What needs to be done >> What is needed here is an exact copy of every entry.

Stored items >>
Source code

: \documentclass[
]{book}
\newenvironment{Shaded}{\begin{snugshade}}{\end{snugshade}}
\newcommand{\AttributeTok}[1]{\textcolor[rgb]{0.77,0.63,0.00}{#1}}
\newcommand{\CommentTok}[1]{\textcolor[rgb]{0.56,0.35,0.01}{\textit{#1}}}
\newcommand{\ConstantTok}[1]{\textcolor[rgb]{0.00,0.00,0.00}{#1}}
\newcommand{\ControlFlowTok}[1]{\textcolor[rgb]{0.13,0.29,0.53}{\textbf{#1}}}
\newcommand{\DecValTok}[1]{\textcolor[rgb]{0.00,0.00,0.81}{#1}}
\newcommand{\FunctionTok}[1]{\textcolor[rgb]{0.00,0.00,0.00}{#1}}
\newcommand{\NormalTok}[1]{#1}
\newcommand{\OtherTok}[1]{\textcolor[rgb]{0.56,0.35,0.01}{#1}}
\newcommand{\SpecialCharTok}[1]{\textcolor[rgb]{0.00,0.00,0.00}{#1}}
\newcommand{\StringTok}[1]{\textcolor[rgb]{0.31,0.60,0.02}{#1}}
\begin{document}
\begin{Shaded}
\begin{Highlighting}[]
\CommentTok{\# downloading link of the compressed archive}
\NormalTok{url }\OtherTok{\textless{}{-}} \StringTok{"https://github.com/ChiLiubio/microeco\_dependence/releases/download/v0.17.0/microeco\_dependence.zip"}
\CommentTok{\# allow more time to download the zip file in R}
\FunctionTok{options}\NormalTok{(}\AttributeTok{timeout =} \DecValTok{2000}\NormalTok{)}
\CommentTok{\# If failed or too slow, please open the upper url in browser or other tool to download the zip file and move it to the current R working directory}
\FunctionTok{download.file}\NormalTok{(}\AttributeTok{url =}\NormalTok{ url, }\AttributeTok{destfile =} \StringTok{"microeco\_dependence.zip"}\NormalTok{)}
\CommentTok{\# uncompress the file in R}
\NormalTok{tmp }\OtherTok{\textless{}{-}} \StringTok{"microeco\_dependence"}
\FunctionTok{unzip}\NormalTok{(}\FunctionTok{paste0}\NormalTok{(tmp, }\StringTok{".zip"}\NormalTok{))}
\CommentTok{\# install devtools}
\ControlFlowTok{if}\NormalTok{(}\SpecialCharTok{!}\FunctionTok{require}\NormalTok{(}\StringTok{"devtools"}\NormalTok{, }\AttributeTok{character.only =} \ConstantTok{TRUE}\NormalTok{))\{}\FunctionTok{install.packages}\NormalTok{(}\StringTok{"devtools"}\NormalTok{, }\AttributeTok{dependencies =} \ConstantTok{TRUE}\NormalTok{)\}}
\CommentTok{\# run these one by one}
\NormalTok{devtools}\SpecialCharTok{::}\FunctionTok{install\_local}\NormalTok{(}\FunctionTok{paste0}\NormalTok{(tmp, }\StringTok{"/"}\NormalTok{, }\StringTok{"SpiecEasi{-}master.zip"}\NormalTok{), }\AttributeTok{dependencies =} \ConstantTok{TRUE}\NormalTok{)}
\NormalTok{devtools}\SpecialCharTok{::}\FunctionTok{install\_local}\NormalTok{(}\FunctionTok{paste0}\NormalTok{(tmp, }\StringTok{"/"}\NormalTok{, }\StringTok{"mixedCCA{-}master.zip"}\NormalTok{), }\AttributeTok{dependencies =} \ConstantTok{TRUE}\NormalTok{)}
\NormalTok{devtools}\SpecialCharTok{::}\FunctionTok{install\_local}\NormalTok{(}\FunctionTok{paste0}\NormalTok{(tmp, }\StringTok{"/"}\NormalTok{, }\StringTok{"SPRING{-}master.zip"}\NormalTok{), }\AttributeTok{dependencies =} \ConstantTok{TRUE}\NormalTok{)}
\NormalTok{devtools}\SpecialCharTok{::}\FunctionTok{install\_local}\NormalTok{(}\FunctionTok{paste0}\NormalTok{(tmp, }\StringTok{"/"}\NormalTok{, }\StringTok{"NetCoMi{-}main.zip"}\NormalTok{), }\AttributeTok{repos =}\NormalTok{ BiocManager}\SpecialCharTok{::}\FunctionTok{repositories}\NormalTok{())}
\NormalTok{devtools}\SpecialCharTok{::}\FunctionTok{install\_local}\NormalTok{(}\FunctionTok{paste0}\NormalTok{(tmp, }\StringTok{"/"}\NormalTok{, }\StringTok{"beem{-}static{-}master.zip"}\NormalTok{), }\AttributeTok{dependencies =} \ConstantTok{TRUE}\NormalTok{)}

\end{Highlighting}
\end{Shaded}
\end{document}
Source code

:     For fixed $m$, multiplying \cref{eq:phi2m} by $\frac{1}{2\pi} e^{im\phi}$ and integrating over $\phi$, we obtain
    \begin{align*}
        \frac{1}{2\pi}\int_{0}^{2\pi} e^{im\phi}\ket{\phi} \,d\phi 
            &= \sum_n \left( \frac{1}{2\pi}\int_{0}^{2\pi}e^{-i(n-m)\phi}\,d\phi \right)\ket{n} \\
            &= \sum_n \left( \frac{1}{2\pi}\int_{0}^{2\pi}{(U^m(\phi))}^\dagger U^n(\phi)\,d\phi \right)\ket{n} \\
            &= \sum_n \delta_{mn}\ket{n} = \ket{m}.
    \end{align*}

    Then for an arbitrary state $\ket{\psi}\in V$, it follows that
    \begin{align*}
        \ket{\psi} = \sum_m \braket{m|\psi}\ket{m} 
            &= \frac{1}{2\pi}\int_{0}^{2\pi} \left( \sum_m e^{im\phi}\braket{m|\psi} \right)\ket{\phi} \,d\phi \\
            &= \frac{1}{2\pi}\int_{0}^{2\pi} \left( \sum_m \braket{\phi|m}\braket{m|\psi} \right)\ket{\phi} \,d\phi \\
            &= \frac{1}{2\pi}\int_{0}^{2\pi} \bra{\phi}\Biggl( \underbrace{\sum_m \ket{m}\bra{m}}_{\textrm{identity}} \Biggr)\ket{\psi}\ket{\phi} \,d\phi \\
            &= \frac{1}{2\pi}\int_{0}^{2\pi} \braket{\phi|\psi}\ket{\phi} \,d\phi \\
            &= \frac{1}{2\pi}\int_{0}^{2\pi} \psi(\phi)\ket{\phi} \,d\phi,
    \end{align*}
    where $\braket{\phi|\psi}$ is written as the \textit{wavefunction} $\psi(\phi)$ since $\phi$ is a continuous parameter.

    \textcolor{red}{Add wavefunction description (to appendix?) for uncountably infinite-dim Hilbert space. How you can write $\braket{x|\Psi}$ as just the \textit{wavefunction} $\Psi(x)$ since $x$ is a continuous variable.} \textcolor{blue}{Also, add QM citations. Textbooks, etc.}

Reply >>
Source code

: \documentclass[
]{book}
\newenvironment{Shaded}{\begin{snugshade}}{\end{snugshade}}
\newcommand{\AttributeTok}[1]{\textcolor[rgb]{0.77,0.63,0.00}{#1}}
\newcommand{\CommentTok}[1]{\textcolor[rgb]{0.56,0.35,0.01}{\textit{#1}}}
\newcommand{\ConstantTok}[1]{\textcolor[rgb]{0.00,0.00,0.00}{#1}}
\newcommand{\ControlFlowTok}[1]{\textcolor[rgb]{0.13,0.29,0.53}{\textbf{#1}}}
\newcommand{\DecValTok}[1]{\textcolor[rgb]{0.00,0.00,0.81}{#1}}
\newcommand{\FunctionTok}[1]{\textcolor[rgb]{0.00,0.00,0.00}{#1}}
\newcommand{\NormalTok}[1]{#1}
\newcommand{\OtherTok}[1]{\textcolor[rgb]{0.56,0.35,0.01}{#1}}
\newcommand{\SpecialCharTok}[1]{\textcolor[rgb]{0.00,0.00,0.00}{#1}}
\newcommand{\StringTok}[1]{\textcolor[rgb]{0.31,0.60,0.02}{#1}}
\begin{document}
\begin{Shaded}
\begin{Highlighting}[]
\CommentTok{\# downloading link of the compressed archive}
\NormalTok{url }\OtherTok{\textless{}{-}} \StringTok{"https://github.com/ChiLiubio/microeco\_dependence/releases/download/v0.17.0/microeco\_dependence.zip"}
\CommentTok{\# allow more time to download the zip file in R}
\FunctionTok{options}\NormalTok{(}\AttributeTok{timeout =} \DecValTok{2000}\NormalTok{)}
\CommentTok{\# If failed or too slow, please open the upper url in browser or other tool to download the zip file and move it to the current R working directory}
\FunctionTok{download.file}\NormalTok{(}\AttributeTok{url =}\NormalTok{ url, }\AttributeTok{destfile =} \StringTok{"microeco\_dependence.zip"}\NormalTok{)}
\CommentTok{\# uncompress the file in R}
\NormalTok{tmp }\OtherTok{\textless{}{-}} \StringTok{"microeco\_dependence"}
\FunctionTok{unzip}\NormalTok{(}\FunctionTok{paste0}\NormalTok{(tmp, }\StringTok{".zip"}\NormalTok{))}
\CommentTok{\# install devtools}
\ControlFlowTok{if}\NormalTok{(}\SpecialCharTok{!}\FunctionTok{require}\NormalTok{(}\StringTok{"devtools"}\NormalTok{, }\AttributeTok{character.only =} \ConstantTok{TRUE}\NormalTok{))\{}\FunctionTok{install.packages}\NormalTok{(}\StringTok{"devtools"}\NormalTok{, }\AttributeTok{dependencies =} \ConstantTok{TRUE}\NormalTok{)\}}
\CommentTok{\# run these one by one}
\NormalTok{devtools}\SpecialCharTok{::}\FunctionTok{install\_local}\NormalTok{(}\FunctionTok{paste0}\NormalTok{(tmp, }\StringTok{"/"}\NormalTok{, }\StringTok{"SpiecEasi{-}master.zip"}\NormalTok{), }\AttributeTok{dependencies =} \ConstantTok{TRUE}\NormalTok{)}
\NormalTok{devtools}\SpecialCharTok{::}\FunctionTok{install\_local}\NormalTok{(}\FunctionTok{paste0}\NormalTok{(tmp, }\StringTok{"/"}\NormalTok{, }\StringTok{"mixedCCA{-}master.zip"}\NormalTok{), }\AttributeTok{dependencies =} \ConstantTok{TRUE}\NormalTok{)}
\NormalTok{devtools}\SpecialCharTok{::}\FunctionTok{install\_local}\NormalTok{(}\FunctionTok{paste0}\NormalTok{(tmp, }\StringTok{"/"}\NormalTok{, }\StringTok{"SPRING{-}master.zip"}\NormalTok{), }\AttributeTok{dependencies =} \ConstantTok{TRUE}\NormalTok{)}
\NormalTok{devtools}\SpecialCharTok{::}\FunctionTok{install\_local}\NormalTok{(}\FunctionTok{paste0}\NormalTok{(tmp, }\StringTok{"/"}\NormalTok{, }\StringTok{"NetCoMi{-}main.zip"}\NormalTok{), }\AttributeTok{repos =}\NormalTok{ BiocManager}\SpecialCharTok{::}\FunctionTok{repositories}\NormalTok{())}
\NormalTok{devtools}\SpecialCharTok{::}\FunctionTok{install\_local}\NormalTok{(}\FunctionTok{paste0}\NormalTok{(tmp, }\StringTok{"/"}\NormalTok{, }\StringTok{"beem{-}static{-}master.zip"}\NormalTok{), }\AttributeTok{dependencies =} \ConstantTok{TRUE}\NormalTok{)}

\end{Highlighting}
\end{Shaded}
\end{document}
Source code

:     For fixed $m$, multiplying \cref{eq:phi2m} by $\frac{1}{2\pi} e^{im\phi}$ and integrating over $\phi$, we obtain
    \begin{align*}
        \frac{1}{2\pi}\int_{0}^{2\pi} e^{im\phi}\ket{\phi} \,d\phi 
            &= \sum_n \left( \frac{1}{2\pi}\int_{0}^{2\pi}e^{-i(n-m)\phi}\,d\phi \right)\ket{n} \\
            &= \sum_n \left( \frac{1}{2\pi}\int_{0}^{2\pi}{(U^m(\phi))}^\dagger U^n(\phi)\,d\phi \right)\ket{n} \\
            &= \sum_n \delta_{mn}\ket{n} = \ket{m}.
    \end{align*}

    Then for an arbitrary state $\ket{\psi}\in V$, it follows that
    \begin{align*}
        \ket{\psi} = \sum_m \braket{m|\psi}\ket{m} 
            &= \frac{1}{2\pi}\int_{0}^{2\pi} \left( \sum_m e^{im\phi}\braket{m|\psi} \right)\ket{\phi} \,d\phi \\
            &= \frac{1}{2\pi}\int_{0}^{2\pi} \left( \sum_m \braket{\phi|m}\braket{m|\psi} \right)\ket{\phi} \,d\phi \\
            &= \frac{1}{2\pi}\int_{0}^{2\pi} \bra{\phi}\Biggl( \underbrace{\sum_m \ket{m}\bra{m}}_{\textrm{identity}} \Biggr)\ket{\psi}\ket{\phi} \,d\phi \\
            &= \frac{1}{2\pi}\int_{0}^{2\pi} \braket{\phi|\psi}\ket{\phi} \,d\phi \\
            &= \frac{1}{2\pi}\int_{0}^{2\pi} \psi(\phi)\ket{\phi} \,d\phi,
    \end{align*}
    where $\braket{\phi|\psi}$ is written as the \textit{wavefunction} $\psi(\phi)$ since $\phi$ is a continuous parameter.

    \textcolor{red}{Add wavefunction description (to appendix?) for uncountably infinite-dim Hilbert space. How you can write $\braket{x|\Psi}$ as just the \textit{wavefunction} $\Psi(x)$ since $x$ is a continuous variable.} \textcolor{blue}{Also, add QM citations. Textbooks, etc.}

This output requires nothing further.